Prof. Drs. Ec. Tri Haryanto, M.P., Ph.D., Guru Besar Fakultas Ekonomi dan Bisnis Universitas Airlangga (FEB Unair), menyebutkan bahwa kebijakan ini ibarat pedang bermata dua. Di satu sisi, impor bebas bisa mendorong persaingan sehat antar importir. Di sisi lain, bisa jadi pukulan telak bagi peternak lokal.
“Esensinya untuk meningkatkan persaingan yang lebih ‘fair’. Tapi jika tanpa batas, bisa menimbulkan masalah baru di lapangan, terutama bagi pelaku peternakan dalam negeri,” ujar Tri, sapaan akrabnya, dalam keterangannya, Selasa (25/6/2025) pada media ini.
Menurut Tri, harga daging sangat ditentukan oleh keseimbangan antara permintaan dan pasokan. Impor bisa menambah pasokan cepat, tapi tidak semua jenis impor berdampak instan. Misalnya, sapi bakalan yang masih harus digemukkan memerlukan waktu 1 hingga 2 tahun sebelum siap jual.
“Ketika pasar mengalami kekurangan pasokan dan kita tidak siap, harga bisa melonjak liar. Impor memang solusi cepat, tapi jika tidak dikendalikan, justru mematikan usaha peternak kecil,” jelasnya.
Kekhawatiran terbesar muncul dari sisi hulu: sektor peternakan. Dengan pasar dibanjiri daging impor murah dan kualitas bersaing, para peternak lokal terancam kehilangan pangsa pasar. Apalagi jika pemerintah tidak memberi perlindungan yang cukup.

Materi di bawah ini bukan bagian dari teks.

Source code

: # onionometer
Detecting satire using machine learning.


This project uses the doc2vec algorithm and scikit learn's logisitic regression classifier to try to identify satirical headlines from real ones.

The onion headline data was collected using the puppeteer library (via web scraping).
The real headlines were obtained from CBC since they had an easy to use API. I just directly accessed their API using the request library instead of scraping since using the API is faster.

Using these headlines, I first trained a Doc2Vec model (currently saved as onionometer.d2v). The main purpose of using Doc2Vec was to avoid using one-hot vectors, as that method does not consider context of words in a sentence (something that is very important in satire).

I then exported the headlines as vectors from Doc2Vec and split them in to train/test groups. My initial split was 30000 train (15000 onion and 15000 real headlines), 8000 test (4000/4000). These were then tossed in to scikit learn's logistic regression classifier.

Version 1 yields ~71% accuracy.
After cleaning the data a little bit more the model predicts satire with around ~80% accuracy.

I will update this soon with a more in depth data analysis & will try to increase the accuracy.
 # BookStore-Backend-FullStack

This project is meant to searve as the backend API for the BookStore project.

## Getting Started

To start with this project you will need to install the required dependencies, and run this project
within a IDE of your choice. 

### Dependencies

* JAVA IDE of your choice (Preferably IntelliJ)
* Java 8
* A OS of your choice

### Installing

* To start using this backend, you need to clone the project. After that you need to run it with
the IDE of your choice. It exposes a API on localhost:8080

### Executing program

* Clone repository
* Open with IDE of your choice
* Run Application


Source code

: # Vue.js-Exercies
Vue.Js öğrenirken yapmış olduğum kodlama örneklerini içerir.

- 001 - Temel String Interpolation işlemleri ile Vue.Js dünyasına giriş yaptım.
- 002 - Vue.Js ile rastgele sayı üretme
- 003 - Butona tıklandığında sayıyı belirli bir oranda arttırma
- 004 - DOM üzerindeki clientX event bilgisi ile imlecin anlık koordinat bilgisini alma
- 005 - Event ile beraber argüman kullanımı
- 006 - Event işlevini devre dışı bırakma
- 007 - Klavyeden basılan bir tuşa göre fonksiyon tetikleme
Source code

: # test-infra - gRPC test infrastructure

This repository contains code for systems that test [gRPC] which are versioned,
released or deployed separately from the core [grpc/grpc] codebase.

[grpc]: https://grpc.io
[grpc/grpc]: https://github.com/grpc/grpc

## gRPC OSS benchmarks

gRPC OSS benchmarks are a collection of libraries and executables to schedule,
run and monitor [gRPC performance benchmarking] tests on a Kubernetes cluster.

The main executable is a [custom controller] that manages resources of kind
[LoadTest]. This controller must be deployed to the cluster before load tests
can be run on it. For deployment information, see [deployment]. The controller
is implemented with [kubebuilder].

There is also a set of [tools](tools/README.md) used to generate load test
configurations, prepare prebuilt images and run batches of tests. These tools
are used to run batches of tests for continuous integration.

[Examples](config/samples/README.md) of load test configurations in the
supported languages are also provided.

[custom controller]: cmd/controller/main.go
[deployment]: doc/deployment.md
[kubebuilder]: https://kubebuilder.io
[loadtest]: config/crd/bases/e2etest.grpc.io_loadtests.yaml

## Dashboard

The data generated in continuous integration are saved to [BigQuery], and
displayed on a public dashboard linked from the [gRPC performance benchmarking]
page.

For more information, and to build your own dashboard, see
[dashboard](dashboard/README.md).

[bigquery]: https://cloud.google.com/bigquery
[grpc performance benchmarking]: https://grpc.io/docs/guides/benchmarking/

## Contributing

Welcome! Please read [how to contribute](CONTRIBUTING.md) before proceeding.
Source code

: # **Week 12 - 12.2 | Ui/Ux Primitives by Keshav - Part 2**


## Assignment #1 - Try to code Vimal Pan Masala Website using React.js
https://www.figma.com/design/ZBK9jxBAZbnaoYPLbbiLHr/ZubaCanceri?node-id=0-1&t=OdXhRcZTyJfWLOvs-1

“Jika daging dan sapi hidup dari luar negeri membanjiri pasar tanpa kontrol, tidak ada lagi insentif bagi peternak lokal untuk berkembang. Kita berisiko kehilangan kedaulatan pangan,” tegas Tri.
Ia menekankan, pembatasan impor sebenarnya memberikan sinyal positif bagi produsen domestik untuk berinvestasi dan meningkatkan produksi.
Tri menegaskan bahwa kuota impor bukan sekadar soal hitung-hitungan angka. Ini soal arah dan komitmen negara terhadap keberlanjutan peternakan nasional. Menurutnya, jika pemerintah tetap membuka impor tanpa batas, maka wajib disertai kebijakan pendukung produksi lokal seperti akses teknologi, subsidi pakan, dan pembinaan peternak.
“Tanpa dorongan produksi lokal, kita hanya jadi pasar konsumsi. Impor boleh dibuka, tapi jangan lupa lindungi yang di dalam negeri,” tandasnya.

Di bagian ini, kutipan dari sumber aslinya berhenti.